[Your assignment] Filter the records below and copy every line containing the word "pure".

[Stored data]
++++++

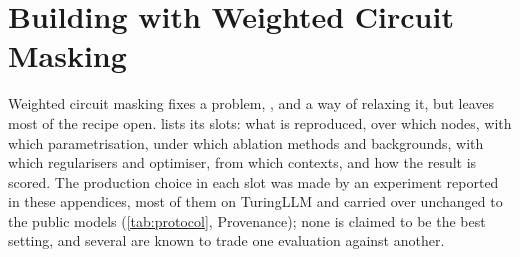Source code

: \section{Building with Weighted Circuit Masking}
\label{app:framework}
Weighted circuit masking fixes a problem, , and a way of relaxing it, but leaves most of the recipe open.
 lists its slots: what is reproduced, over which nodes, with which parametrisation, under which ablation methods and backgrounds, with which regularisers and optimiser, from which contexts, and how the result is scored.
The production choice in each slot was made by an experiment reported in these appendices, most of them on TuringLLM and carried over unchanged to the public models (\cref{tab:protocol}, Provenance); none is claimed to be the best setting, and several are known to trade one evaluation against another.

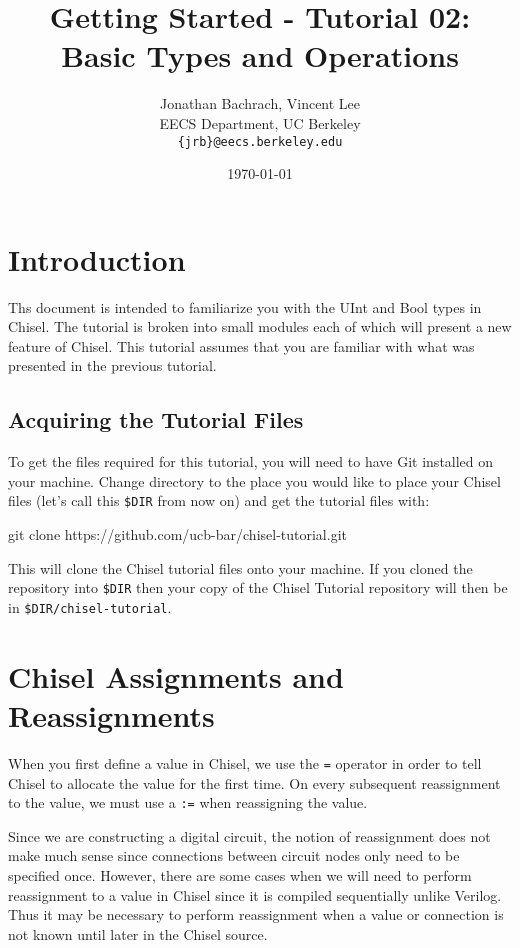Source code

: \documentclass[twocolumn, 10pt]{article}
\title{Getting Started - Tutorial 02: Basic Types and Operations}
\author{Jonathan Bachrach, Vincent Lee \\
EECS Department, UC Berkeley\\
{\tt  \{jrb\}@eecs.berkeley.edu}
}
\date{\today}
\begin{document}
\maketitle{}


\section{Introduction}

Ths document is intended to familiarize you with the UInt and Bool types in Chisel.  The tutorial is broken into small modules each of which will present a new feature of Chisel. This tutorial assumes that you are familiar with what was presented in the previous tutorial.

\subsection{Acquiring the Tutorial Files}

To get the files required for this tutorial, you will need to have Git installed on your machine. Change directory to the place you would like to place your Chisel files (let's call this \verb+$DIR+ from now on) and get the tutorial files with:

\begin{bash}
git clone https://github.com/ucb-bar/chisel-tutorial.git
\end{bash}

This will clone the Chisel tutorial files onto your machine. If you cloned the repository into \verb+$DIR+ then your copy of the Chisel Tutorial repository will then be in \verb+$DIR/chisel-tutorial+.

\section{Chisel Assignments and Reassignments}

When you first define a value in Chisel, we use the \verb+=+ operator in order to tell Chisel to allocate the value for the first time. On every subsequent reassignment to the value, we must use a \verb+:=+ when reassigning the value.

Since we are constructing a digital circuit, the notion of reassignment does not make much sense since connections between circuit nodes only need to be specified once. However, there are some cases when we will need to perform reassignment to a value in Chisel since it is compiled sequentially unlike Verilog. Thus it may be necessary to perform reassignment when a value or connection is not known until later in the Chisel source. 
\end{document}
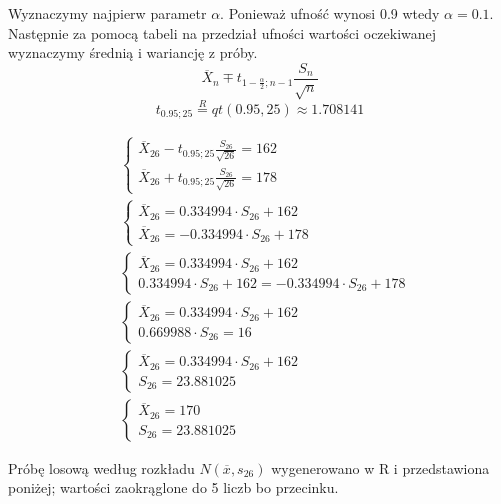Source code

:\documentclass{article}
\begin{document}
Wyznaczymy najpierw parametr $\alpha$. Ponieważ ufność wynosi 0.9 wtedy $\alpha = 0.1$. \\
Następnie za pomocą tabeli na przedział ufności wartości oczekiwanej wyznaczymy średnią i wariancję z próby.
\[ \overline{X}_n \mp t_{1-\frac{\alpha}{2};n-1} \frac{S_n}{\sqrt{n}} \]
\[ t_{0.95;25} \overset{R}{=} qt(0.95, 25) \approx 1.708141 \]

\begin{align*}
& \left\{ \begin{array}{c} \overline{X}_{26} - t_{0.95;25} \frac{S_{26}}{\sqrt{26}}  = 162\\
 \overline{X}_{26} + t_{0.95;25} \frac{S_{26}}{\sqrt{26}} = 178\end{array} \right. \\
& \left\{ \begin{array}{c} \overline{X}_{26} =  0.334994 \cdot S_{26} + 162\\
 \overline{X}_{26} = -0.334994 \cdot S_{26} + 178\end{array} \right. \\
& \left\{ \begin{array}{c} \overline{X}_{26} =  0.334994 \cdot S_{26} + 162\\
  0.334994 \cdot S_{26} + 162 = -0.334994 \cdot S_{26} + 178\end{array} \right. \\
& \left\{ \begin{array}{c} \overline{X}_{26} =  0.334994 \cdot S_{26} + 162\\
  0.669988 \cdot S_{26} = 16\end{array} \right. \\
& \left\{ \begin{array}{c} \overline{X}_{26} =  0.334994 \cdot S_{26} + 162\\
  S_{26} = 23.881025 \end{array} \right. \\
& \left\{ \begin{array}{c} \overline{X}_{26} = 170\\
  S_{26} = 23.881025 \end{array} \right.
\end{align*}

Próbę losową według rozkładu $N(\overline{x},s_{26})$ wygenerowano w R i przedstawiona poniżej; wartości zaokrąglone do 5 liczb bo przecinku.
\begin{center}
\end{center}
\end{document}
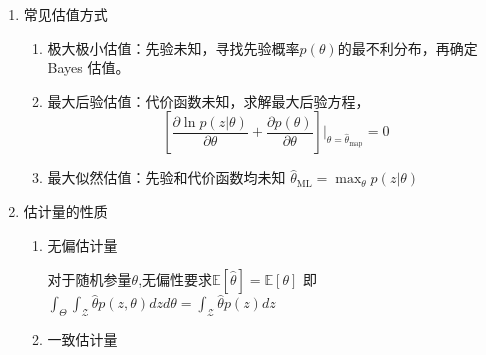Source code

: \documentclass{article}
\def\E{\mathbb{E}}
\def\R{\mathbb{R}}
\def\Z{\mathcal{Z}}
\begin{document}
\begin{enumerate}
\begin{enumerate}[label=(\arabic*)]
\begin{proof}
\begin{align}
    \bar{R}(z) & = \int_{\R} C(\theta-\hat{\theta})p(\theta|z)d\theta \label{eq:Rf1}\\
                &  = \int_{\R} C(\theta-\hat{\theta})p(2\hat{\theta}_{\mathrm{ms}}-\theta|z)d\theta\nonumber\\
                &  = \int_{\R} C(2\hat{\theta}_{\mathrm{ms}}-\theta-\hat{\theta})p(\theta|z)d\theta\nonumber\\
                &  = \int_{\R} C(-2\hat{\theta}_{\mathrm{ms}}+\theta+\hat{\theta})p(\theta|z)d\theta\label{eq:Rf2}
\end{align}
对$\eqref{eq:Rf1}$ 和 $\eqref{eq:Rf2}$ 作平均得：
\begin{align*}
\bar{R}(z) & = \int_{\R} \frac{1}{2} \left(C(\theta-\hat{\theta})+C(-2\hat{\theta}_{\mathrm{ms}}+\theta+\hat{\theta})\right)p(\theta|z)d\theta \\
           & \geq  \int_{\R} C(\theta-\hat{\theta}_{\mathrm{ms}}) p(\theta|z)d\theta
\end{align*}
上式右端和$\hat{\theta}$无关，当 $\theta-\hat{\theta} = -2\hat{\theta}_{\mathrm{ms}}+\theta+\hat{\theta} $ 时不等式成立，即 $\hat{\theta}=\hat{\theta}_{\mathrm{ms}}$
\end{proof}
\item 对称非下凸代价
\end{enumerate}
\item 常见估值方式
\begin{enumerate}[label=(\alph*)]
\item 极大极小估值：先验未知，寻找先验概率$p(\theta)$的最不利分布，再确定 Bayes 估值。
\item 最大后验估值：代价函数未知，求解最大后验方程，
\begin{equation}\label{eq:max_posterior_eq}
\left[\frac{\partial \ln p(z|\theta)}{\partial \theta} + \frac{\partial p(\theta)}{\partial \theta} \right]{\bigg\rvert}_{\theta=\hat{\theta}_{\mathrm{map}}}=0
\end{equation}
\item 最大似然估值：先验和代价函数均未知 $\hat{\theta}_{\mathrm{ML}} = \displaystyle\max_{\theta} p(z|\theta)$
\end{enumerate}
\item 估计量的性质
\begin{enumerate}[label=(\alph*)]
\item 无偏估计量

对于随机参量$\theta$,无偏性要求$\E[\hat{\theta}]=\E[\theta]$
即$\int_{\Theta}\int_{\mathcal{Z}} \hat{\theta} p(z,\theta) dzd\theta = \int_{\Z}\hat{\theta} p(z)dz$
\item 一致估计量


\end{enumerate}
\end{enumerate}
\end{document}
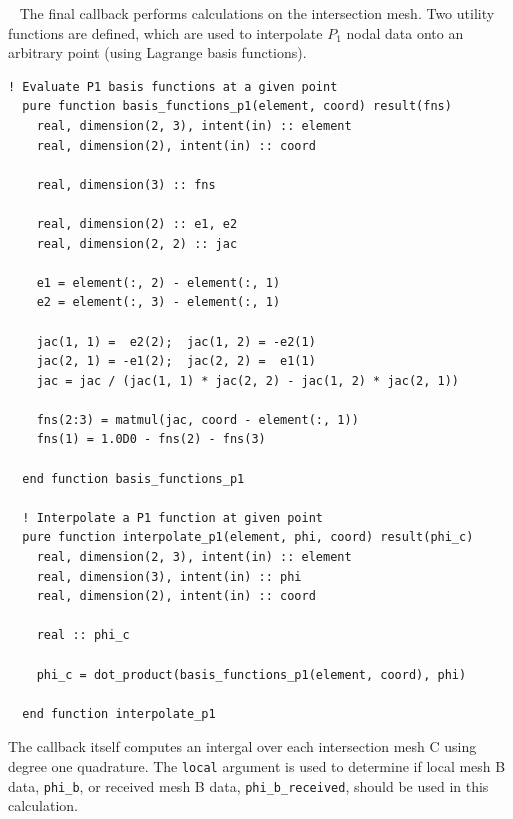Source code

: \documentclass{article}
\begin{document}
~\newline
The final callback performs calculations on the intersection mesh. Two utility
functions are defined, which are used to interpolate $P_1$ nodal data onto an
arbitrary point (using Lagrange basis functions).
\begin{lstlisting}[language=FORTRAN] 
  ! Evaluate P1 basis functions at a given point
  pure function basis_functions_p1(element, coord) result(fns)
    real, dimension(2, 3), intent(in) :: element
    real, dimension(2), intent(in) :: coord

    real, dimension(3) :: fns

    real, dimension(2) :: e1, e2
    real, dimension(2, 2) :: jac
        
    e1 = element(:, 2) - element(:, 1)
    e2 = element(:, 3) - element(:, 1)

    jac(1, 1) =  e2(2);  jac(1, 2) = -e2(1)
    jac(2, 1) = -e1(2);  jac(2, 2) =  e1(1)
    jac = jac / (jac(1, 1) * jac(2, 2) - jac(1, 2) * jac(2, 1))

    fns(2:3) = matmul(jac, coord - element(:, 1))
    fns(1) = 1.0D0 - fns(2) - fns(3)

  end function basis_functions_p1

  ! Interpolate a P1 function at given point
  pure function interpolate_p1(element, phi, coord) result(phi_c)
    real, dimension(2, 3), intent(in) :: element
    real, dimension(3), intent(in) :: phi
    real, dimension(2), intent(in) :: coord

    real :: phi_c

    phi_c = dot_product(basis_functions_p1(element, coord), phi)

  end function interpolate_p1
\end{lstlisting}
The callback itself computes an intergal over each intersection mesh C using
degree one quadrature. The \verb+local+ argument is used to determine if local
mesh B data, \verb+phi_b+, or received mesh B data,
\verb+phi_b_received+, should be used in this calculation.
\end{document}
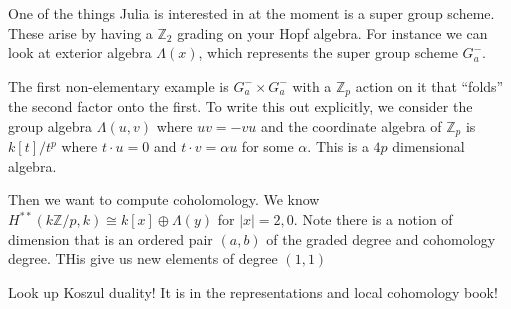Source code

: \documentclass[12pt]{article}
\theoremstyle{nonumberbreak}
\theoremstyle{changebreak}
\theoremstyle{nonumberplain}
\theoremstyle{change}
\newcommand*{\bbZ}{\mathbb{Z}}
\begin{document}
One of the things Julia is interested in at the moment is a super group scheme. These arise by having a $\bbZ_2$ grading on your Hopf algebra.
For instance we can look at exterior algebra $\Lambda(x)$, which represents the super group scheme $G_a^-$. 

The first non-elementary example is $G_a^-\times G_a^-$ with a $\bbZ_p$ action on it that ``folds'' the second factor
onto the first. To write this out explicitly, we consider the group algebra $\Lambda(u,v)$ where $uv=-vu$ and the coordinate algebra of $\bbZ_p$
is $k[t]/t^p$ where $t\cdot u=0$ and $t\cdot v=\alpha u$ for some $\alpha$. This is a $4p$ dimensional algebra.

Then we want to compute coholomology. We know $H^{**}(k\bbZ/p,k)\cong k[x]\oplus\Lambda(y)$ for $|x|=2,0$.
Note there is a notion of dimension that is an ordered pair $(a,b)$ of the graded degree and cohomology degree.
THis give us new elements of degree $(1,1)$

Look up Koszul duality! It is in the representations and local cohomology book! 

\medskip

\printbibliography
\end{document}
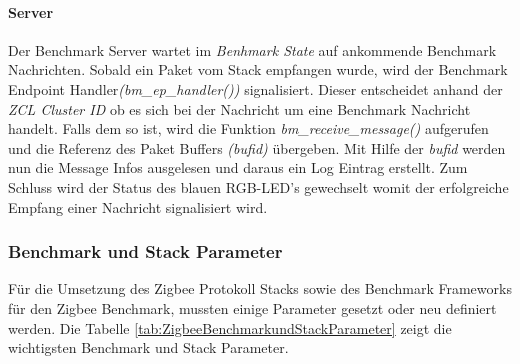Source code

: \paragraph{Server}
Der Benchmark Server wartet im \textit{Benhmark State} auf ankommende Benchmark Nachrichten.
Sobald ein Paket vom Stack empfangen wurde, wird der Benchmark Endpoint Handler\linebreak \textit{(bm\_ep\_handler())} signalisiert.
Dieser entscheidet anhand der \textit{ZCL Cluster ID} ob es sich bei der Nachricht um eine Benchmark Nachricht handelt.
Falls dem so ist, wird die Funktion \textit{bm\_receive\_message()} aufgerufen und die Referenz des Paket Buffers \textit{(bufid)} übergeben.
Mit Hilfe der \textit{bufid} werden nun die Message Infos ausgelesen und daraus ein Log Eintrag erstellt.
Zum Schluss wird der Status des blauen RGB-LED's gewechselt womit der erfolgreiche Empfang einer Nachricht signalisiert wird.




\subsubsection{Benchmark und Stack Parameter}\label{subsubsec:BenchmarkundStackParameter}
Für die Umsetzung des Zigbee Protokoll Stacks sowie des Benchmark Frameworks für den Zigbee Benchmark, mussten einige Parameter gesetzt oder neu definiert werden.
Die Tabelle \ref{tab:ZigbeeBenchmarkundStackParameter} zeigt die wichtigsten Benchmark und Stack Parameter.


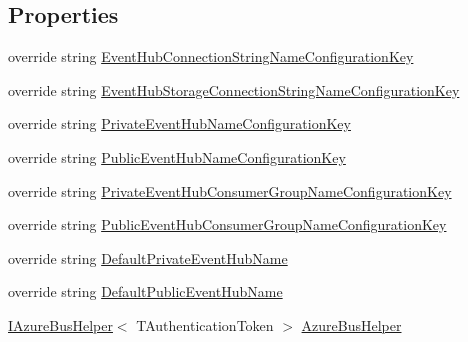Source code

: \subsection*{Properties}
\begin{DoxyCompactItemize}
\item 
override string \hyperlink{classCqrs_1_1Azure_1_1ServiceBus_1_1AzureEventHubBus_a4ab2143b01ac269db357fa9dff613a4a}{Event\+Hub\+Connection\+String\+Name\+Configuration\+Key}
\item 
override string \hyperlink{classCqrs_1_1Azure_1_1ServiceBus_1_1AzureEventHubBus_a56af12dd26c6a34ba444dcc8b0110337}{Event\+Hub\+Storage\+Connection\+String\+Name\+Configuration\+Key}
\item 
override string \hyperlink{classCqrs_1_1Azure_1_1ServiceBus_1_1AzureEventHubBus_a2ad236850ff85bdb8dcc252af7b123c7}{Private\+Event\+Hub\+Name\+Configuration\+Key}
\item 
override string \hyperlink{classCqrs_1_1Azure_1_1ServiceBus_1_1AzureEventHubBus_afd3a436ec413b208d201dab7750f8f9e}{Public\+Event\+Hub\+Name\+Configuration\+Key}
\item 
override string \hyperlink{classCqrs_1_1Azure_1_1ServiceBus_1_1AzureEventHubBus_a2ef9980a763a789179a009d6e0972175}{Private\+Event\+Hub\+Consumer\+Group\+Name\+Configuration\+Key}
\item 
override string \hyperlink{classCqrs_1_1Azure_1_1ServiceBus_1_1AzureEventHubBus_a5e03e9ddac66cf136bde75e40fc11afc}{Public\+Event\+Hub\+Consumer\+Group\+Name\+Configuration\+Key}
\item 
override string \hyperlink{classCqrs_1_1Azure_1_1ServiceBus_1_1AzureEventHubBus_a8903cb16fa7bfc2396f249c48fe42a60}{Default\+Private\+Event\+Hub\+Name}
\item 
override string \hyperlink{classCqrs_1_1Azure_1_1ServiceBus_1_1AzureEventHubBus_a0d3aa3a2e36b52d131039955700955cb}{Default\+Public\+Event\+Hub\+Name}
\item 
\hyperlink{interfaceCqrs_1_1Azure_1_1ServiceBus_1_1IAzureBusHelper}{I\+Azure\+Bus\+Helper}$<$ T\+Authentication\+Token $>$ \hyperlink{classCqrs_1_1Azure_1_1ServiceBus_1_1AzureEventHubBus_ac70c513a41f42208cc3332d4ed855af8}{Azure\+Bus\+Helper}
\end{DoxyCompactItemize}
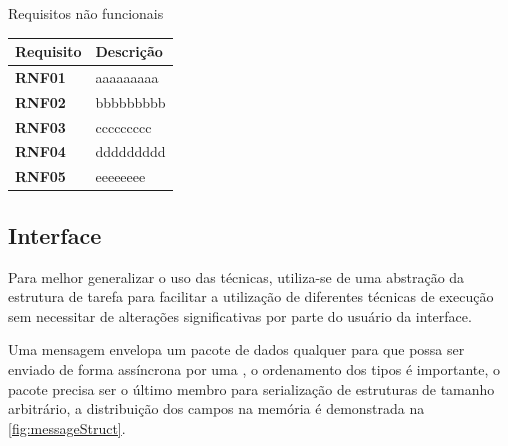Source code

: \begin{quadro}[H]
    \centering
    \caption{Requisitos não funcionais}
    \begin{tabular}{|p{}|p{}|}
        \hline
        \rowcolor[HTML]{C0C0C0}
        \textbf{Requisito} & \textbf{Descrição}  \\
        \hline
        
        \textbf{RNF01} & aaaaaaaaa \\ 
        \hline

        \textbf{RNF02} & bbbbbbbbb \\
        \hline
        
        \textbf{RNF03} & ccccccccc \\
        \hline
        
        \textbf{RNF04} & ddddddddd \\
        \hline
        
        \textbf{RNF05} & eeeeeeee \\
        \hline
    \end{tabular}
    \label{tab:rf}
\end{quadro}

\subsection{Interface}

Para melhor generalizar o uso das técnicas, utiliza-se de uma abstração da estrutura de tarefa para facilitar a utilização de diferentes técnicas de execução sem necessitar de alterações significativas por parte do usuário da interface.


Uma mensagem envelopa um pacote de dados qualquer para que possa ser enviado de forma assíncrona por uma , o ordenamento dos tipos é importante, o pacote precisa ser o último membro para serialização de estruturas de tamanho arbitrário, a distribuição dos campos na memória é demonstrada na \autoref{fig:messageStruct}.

++++++

[Result of the task]
  pure function basis_functions_p1(element, coord) result(fns)
  pure function interpolate_p1(element, phi, coord) result(phi_c)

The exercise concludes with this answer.